Data entries
>>>>
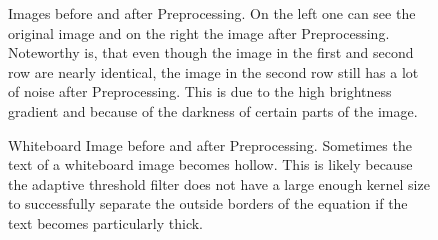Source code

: \documentclass[11pt]{article}
\begin{document}
\begin{figure}[htp]
		\quad
		
		\caption{Images before and after Preprocessing.
		On the left one can see the original image and on the right the image after Preprocessing.
		Noteworthy is, that even though the image in the first and second row are nearly identical, the image in the second row still has a lot of noise after Preprocessing.
		This is due to the high brightness gradient and because of the darkness of certain parts of the image.}
		\label{fig:PreprocessingExamples}
	\end{figure}
	
		\begin{figure}[htp]
		\centering
		\quad
		
		
		\caption{Whiteboard Image before and after Preprocessing.
		Sometimes the text of a whiteboard image becomes hollow.
		This is likely because the adaptive threshold filter does not have a large enough kernel size to successfully separate the outside borders of the equation if the text becomes particularly thick.}
		\label{fig:HollowWhiteboardImage}
	\end{figure}
	
\end{document}
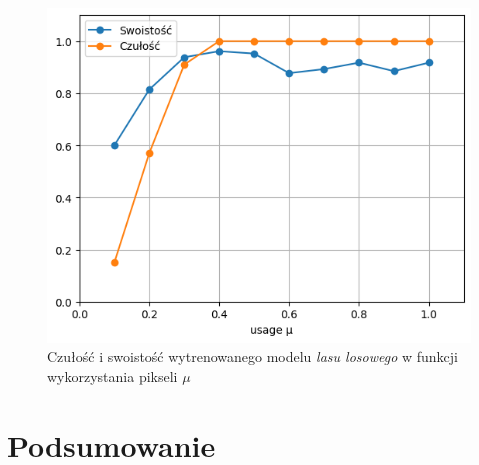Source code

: \documentclass[a4paper,12pt]{article}
\begin{document}
    \begin{figure}[H]
        \centering
        \includegraphics[width=0.5\linewidth]{img/metrics.png}
        \caption{Czułość i swoistość wytrenowanego modelu \textit{lasu losowego} w funkcji wykorzystania pikseli $\mu$}
        \label{fig:metrics}
    \end{figure}
    
\section{Podsumowanie}

\printbibliography[title={Źródła}] %
\end{document}
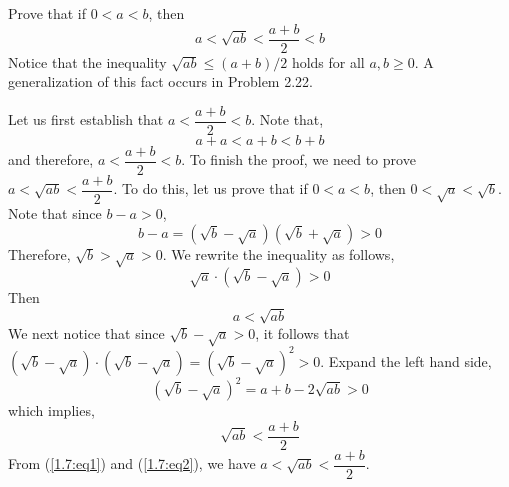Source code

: \begin{pr}
  Prove that if $0<a<b$, then
  \begin{equation*}
    a<\sqrt{ab}<\frac{a+b}{2}<b
  \end{equation*}
  Notice that the inequality $\sqrt{ab}\leq(a+b)/2$ holds
  for all $a,b\geq0$. A generalization of this fact
  occurs in Problem 2.22. %
\end{pr}
\begin{solution}
  Let us first establish that $a<\dfrac{a+b}{2}<b$. Note
  that,
  \begin{equation*}
    a+a<a+b<b+b
  \end{equation*}
  and therefore, $a<\dfrac{a+b}{2}<b$. To finish the proof,
  we need to prove ${a<\sqrt{ab}<\dfrac{a+b}{2}}$. To do this,
  let us prove that if $0<a<b$, then ${0<\sqrt{a}<\sqrt{b}}$.
  Note that since $b-a>0$,
  \begin{equation*}
    b-a=(\sqrt{b}-\sqrt{a})(\sqrt{b}+\sqrt{a})>0
  \end{equation*}
  Therefore, $\sqrt{b}>\sqrt{a}>0$. We rewrite the inequality
  as follows,
  \begin{equation*}
    \sqrt{a}\cdot(\sqrt{b}-\sqrt{a})>0
  \end{equation*}
  Then
  \begin{equation}
    a<\sqrt{ab} \label{1.7:eq1}
  \end{equation}
  We next notice that since ${\sqrt{b}-\sqrt{a}>0}$, it follows
  that \\$(\sqrt{b}-\sqrt{a})\cdot(\sqrt{b}-\sqrt{a})
  =(\sqrt{b}-\sqrt{a})^2>0$. Expand the left hand side,
  \begin{equation*}
    (\sqrt{b}-\sqrt{a})^2=a+b-2\sqrt{ab}>0
  \end{equation*}
  which implies,
  \begin{equation}
    \sqrt{ab}<\frac{a+b}{2} \label{1.7:eq2}
  \end{equation}
  From (\ref{1.7:eq1}) and (\ref{1.7:eq2}), we have
  $a<\sqrt{ab}<\dfrac{a+b}{2}$.
\end{solution}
<<<<
- _Problem details_:
Set the preceding data down again word for word, omitting images.

- _The answer_:
Source code

: \documentclass[11pt]{article}
\begin{document}
\begin{figure}[htp]
		\quad
		
		\caption{Images before and after Preprocessing.
		On the left one can see the original image and on the right the image after Preprocessing.
		Noteworthy is, that even though the image in the first and second row are nearly identical, the image in the second row still has a lot of noise after Preprocessing.
		This is due to the high brightness gradient and because of the darkness of certain parts of the image.}
		\label{fig:PreprocessingExamples}
	\end{figure}
	
		\begin{figure}[htp]
		\centering
		\quad
		
		
		\caption{Whiteboard Image before and after Preprocessing.
		Sometimes the text of a whiteboard image becomes hollow.
		This is likely because the adaptive threshold filter does not have a large enough kernel size to successfully separate the outside borders of the equation if the text becomes particularly thick.}
		\label{fig:HollowWhiteboardImage}
	\end{figure}
	
\end{document}
Source code

: \documentclass[a4paper,12pt]{article}
\begin{document}
    \begin{figure}[H]
        \centering
        \includegraphics[width=0.5\linewidth]{img/metrics.png}
        \caption{Czułość i swoistość wytrenowanego modelu \textit{lasu losowego} w funkcji wykorzystania pikseli $\mu$}
        \label{fig:metrics}
    \end{figure}
    
\section{Podsumowanie}

\printbibliography[title={Źródła}] %
\end{document}
Source code

: \begin{pr}
  Prove that if $0<a<b$, then
  \begin{equation*}
    a<\sqrt{ab}<\frac{a+b}{2}<b
  \end{equation*}
  Notice that the inequality $\sqrt{ab}\leq(a+b)/2$ holds
  for all $a,b\geq0$. A generalization of this fact
  occurs in Problem 2.22. %
\end{pr}
\begin{solution}
  Let us first establish that $a<\dfrac{a+b}{2}<b$. Note
  that,
  \begin{equation*}
    a+a<a+b<b+b
  \end{equation*}
  and therefore, $a<\dfrac{a+b}{2}<b$. To finish the proof,
  we need to prove ${a<\sqrt{ab}<\dfrac{a+b}{2}}$. To do this,
  let us prove that if $0<a<b$, then ${0<\sqrt{a}<\sqrt{b}}$.
  Note that since $b-a>0$,
  \begin{equation*}
    b-a=(\sqrt{b}-\sqrt{a})(\sqrt{b}+\sqrt{a})>0
  \end{equation*}
  Therefore, $\sqrt{b}>\sqrt{a}>0$. We rewrite the inequality
  as follows,
  \begin{equation*}
    \sqrt{a}\cdot(\sqrt{b}-\sqrt{a})>0
  \end{equation*}
  Then
  \begin{equation}
    a<\sqrt{ab} \label{1.7:eq1}
  \end{equation}
  We next notice that since ${\sqrt{b}-\sqrt{a}>0}$, it follows
  that \\$(\sqrt{b}-\sqrt{a})\cdot(\sqrt{b}-\sqrt{a})
  =(\sqrt{b}-\sqrt{a})^2>0$. Expand the left hand side,
  \begin{equation*}
    (\sqrt{b}-\sqrt{a})^2=a+b-2\sqrt{ab}>0
  \end{equation*}
  which implies,
  \begin{equation}
    \sqrt{ab}<\frac{a+b}{2} \label{1.7:eq2}
  \end{equation}
  From (\ref{1.7:eq1}) and (\ref{1.7:eq2}), we have
  $a<\sqrt{ab}<\dfrac{a+b}{2}$.
\end{solution}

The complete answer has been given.